The Blond Ambition tour was in support of Madonna’s fourth album, Like a Prayer (which is one of my favorite albums of hers; I’ve never tired of the title song or the second single, “Express Yourself”), which was enormously controversial when it was released…of course, back then almost everything about Madonna was controversial. She’d signed a mega-million endorsement deal with Pepsi, which was also geared to promote the album. When the video for “Like a Prayer” was released, people got up in arms about it and Pepsi cancelled the endorsement deal–Madonna’s “Like a Prayer” Pepsi commercial never aired–which only got her more publicity. (In an aside, I’ve never understood the issues with the “Like a Prayer” video; it was all about racism, and finding the strength through prayer to stand up to it–but everyone, as usual, got caught up in images from it without the proper context.)

I didn’t go see Truth or Dare in the theater; I rented it from Blockbuster when it came out on video.
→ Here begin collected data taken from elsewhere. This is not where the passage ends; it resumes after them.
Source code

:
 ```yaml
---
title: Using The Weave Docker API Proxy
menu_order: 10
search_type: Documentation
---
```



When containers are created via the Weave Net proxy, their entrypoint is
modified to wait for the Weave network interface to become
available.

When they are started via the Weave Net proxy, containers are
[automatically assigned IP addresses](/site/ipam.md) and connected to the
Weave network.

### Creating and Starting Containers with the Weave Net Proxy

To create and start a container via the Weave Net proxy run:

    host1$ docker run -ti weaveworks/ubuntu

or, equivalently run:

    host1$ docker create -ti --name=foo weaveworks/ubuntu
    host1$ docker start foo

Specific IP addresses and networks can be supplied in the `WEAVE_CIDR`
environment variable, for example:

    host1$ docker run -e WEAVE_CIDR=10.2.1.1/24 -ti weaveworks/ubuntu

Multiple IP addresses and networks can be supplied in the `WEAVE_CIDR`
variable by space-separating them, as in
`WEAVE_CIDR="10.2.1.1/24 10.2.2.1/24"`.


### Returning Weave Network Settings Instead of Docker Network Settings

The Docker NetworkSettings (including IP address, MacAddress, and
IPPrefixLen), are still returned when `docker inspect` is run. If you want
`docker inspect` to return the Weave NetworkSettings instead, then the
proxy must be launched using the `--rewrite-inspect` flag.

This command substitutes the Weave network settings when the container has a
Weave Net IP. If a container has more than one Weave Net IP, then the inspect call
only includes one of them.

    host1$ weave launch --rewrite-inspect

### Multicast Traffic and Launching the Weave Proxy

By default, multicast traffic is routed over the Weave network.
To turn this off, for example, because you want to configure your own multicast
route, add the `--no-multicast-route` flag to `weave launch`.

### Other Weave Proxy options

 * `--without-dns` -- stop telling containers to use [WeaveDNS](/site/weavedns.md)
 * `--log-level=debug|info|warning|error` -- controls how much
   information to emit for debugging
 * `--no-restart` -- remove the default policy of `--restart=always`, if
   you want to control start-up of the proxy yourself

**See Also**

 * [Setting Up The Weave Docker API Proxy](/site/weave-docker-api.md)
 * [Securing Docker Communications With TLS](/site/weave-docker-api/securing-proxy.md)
I had an enormous crush on the dancer Salim–he was just so handsome in the “Vogue” video–and as a Madonna fan, I was curious to see what it was like backstage on one of these massive tours. I was also–and remain–grateful to Madonna for all she did for the LGBT community, as well as bringing attention to HIV/AIDS, and being one of the first celebrities to do so. It was quite an unusual experience to see all these gay men in the film, so openly and brazenly gay and unashamed and just being themselves. The 1980’s was an incredibly difficult decade for me, personally–I’ve still not unpacked my twenties completely, maybe I never will–and the 1990’s didn’t start off much better for me. But at the time I watched Truth or Dare I had already started down a path to make a better life for myself, coming to terms with myself and who I was, and who I wanted to become, the kind of life I wanted. So the documentary resonated for me a bit; these were gay men who’d followed their dreams, and despite everything, despite all the hate and homophobia and prejudice and bigotry, made those dreams came true.

That was kind of aspirational, if not inspirational.

Seeing where the dancers ended up afterwards, some twenty-five years or so later, in Strike a Pose was kind of sad in some ways, but good in others. Being a ‘Madonna dancer’ was both a blessing in some ways and a curse in others, but they all seem to be doing well now, and it was fun seeing them all together–the ones who are left; one died from AIDS complications–again; it was also painful to listen, and see, them talking about their own personal struggles with HIV, the stigma and the shame–another legacy from that time.

Recently I was given the opportunity to talk to a retirement specialist, to help me come up with a plan for my retirement, and she was a little nonplussed about how “unprepared” I was for my looming retirement. “You should have started in your twenties,” she gently chided me.

I replied, “When I was in my twenties I thought I would be dead before I was forty.”

My reply made her feel uncomfortable, and bad–which wasn’t my intent. I knew she wasn’t being insensitive…but I wasn’t trying to make her feel bad, either. I was merely stating the truth, awful as it might seem now.

We all thought–no, believed, we were going to die young.

So, yes, it is very true that things aren’t as bad as they used to be, that things have gotten better in our society and in our world and in our culture.

But for fuck’s sake, that’s a pretty goddamned low bar–and progress doesn’t mean we’ve overcome everything, either.

Now I’d like to see Truth or Dare again. Strike a Pose struck a chord in me, obviously, and I do think it’s an important film…I’m glad I saw it.

NOTE: The Blond Ambition tour was also supporting Madonna’s album I’m Breathless: Music from and Inspired by the Motion Picture Dick Tracy. It was that album that contained “Vogue,” which is a timeless classic.